Benchmarking Epyc, Ryzen, and Xeon: Tyranny of Memory

Message

jpringle · #1 Unread post by **jpringle** » Tue Sep 12, 2017 6:14 pm

Dear all --

I hope some of you find this useful; I have been researching purchasing a new modeling server, and the results should be interesting to those trying to optimize the performance on their own machines, or are thinking of purchasing new machines. There are a number of new architectures that have interesting properties to consider when trying to optimize the performance of ROMS. To understand some of the conclusions and results I present below, it is useful to read Sacha's post: viewtopic.php?f=17&t=2001&p=7771#p7714 . Not all of these results are new, but it is worth pointing out that they are still valid on new architectures.

Summary of results:

On modern architectures like AMD's Epyc and Intel's Scalable Xeon with non-uniform memory access (NUMA), MPI performs much better than openMP when running with many threads or processes.
ROMS scales well with increasing number of MPI processes (eg. NtileI*NtileJ) until the number of processes exceeds twice or three times the number of memory channels -- two to three processes per memory channel is about as good as it gets.
The new AMD architectures are very competitive and at the high end give the best performance among the systems I tested.

All results are from the benchmark test case with the largest domain (ocean_benchmark3.in). The tiling (NtileI and NtileJ) were chosen to be optimal for each architecture and number of processes/threads and thus varied between runs (for openMP, the number of tiles is independent of the number of threads; for MPI the number of tiles must match the number of processes). I used gfortran version 6.3 with openMPI and openMP on Ubuntu 17.04. I used the default flags in Linux-gfortran.mk. The number of timesteps was choosen so that each run lasts at least 200 seconds or at least 20 timesteps were taken. All results are presented as (number of model time steps)/(total time of run).

Three systems were tested. A Ryzen 1800x that I own; the memory is clocked at 3200Mhz, the CPU at 3.6Ghz, and there are 8 cores and two memory channels. Silicon Mechanics allowed me to benchmark three systems. The first was a dual CPU Epyc 7601 with 2600Mz memory, the CPU at 2.2Ghz, and 64 cores and 16 memory channels. The second was a single CPU Epyc 7601 with 2600Mz memory, the CPU at 2.2Ghz, and 32 cores and 8 memory channels. The third was a dual Xeon Gold 6138 with 2600Mhz memory, the CPU at 2Ghz, 40 cores and 12 memory channels. In all systems, all memory channels are populated by a single stick of RAM.

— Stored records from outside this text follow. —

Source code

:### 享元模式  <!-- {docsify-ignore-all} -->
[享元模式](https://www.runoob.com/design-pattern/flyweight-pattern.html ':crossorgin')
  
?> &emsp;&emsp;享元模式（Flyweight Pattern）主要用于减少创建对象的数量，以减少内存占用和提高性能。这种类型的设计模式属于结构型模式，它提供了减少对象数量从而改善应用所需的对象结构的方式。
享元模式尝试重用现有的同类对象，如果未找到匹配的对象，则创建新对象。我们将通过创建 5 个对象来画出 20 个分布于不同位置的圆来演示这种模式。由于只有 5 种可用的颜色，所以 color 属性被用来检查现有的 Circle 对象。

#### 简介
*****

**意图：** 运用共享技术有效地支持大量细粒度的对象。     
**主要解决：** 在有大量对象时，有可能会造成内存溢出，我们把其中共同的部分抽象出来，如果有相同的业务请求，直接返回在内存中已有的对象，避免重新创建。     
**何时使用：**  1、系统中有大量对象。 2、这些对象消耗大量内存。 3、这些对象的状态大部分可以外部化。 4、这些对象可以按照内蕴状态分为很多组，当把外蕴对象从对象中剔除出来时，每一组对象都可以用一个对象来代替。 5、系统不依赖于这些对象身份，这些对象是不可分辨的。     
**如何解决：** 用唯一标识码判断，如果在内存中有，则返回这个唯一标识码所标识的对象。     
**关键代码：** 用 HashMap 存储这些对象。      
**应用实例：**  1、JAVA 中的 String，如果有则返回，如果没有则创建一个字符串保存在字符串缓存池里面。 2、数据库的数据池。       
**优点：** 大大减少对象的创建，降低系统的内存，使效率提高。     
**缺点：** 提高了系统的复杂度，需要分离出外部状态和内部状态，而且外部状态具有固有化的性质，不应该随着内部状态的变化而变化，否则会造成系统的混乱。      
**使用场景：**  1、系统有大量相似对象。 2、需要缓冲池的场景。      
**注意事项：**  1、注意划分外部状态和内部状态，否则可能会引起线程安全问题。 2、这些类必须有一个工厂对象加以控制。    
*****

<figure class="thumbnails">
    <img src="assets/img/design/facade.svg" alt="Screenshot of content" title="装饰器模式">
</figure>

The Epyc and Xeon systems have non-uniform memory access (NUMA); this means that each core can only access some of the memory at the highest speed, and access to the rest of the memory is at a significant speed and latency penalty. When ROMS is run in parallel using openMP it seems to resided as a single region of memory. So when run with many threads on many cores, many of the cores have to access the ROMS arrays at locations where the memory bandwidth from that core is slow. However, when ROMS is parallelized with MPI, the code is broken up into 1 process per thread (and also one process per tile). Linux will automatically move the process in memory to memory that is most rapidly accessed by that process (google numastat to see how to monitor this). Because of this, memory access will be faster for codes run with MPI when running on a large number of cores. This is clearly seen in the graph below, which shows how quickly the model runs as a function of the number of processes or threads used for both MPI (solid lines) and openMP (dashed lines) for the Epyc and Xeon systems. This hypothesis was confirmed by using numastat to monitor memory latency while running the model. The circles indicate when the number of threads or processes equals the number of memory channels for the system.

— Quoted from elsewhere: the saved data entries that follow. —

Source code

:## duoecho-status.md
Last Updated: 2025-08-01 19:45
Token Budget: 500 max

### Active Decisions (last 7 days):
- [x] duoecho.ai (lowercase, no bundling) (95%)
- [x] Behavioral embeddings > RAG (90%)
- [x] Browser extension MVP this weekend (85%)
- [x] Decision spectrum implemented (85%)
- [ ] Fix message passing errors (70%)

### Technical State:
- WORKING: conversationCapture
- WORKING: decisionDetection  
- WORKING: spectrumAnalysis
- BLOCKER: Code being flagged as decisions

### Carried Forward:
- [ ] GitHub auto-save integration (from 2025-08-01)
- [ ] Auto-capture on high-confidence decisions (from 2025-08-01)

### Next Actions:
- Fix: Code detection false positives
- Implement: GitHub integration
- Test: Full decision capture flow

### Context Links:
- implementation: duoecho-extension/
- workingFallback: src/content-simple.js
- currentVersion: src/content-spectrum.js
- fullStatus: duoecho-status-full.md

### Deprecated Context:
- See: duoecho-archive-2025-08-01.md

In the following figure, the speed of the model runs in time-steps/second is shown as a function of thread or process count for each of the systems, each configured in the optimal manner w.r.t. openMP/MPI and tiling. At low thread counts, the high-clock speed Ryzen wins. But as the numbers of threads increases, systems with more cores run faster, as we would expect. However, note the circles on the plots -- these mark where the number of MPI processes or openMP threads matches the number of memory channels. It is clear from this figure that the increase in performance with number of processes plateaus at 2 to 3 times the number of threads/processes as memory channels.

To hammer this point home, below is a figure showing the maximum model speed as a function of number of memory channels. Squares are with MPI, stars with openMP. When running with the more efficient MPI on the Epyc and Xeon systems, it can be seen that the maximum performance scales as roughly linearly with number of memory channels. The Xeon is a bit of outlier in the last two plots -- it is unclear to me if this is because the ratio of (CPU clock speed) to (Memory speed) is lower, or because its memory system has lower latency. Nonetheless, the 2 CPU Epyc system ends up out performing it, consistent with its increased number of memory channels.

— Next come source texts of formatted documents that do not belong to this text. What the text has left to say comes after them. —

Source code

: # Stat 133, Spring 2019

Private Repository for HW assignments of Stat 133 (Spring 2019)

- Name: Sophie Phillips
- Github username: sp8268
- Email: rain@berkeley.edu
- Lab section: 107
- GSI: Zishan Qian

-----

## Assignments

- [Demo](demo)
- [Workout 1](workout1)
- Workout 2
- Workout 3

Finally, a few thoughts on performance/price of these systems. I hesitate to put this in here. If you are reading this much after the Fall of 2017, realize the world has likely moved on... the principles will likely remain valid, but the details will have shifted. Also, PLEASE NOTE WELL: this discussion is about the performance/price of using these machines to run ROMS. For doing, for instance, data analysis with Python and Matlab, one should likely pay more attention to the performance of a single thread (e.g. Intel i7s, Ryzens, Threadrippers, etc). These have much higher clock speeds, and so per core performance that can be twice as fast as the big server chips. Also, note that I am GUESSING at the performance of an AMD Threadripper chip based on the number of memory channels it has. I have not used one. My estimate is conservative, given that a Threadripper has the high clock speed and memory speed of the Ryzen chips.

If I configure a basic system for each of these, with just the CPU(s) and a 1Tb SSD boot disk (and a cheap graphics card if needed). I assume I need no more than 3 cores per memory channel. All memory channels are filled with 8Gb each, with the fastest supported. I estimated prices from various vendors on the internet -- this is approximate! Also, I chose the Xeon 6140 since it has slightly fewer cores and slightly faster per core clock, and so I am slightly guessing as to its speed...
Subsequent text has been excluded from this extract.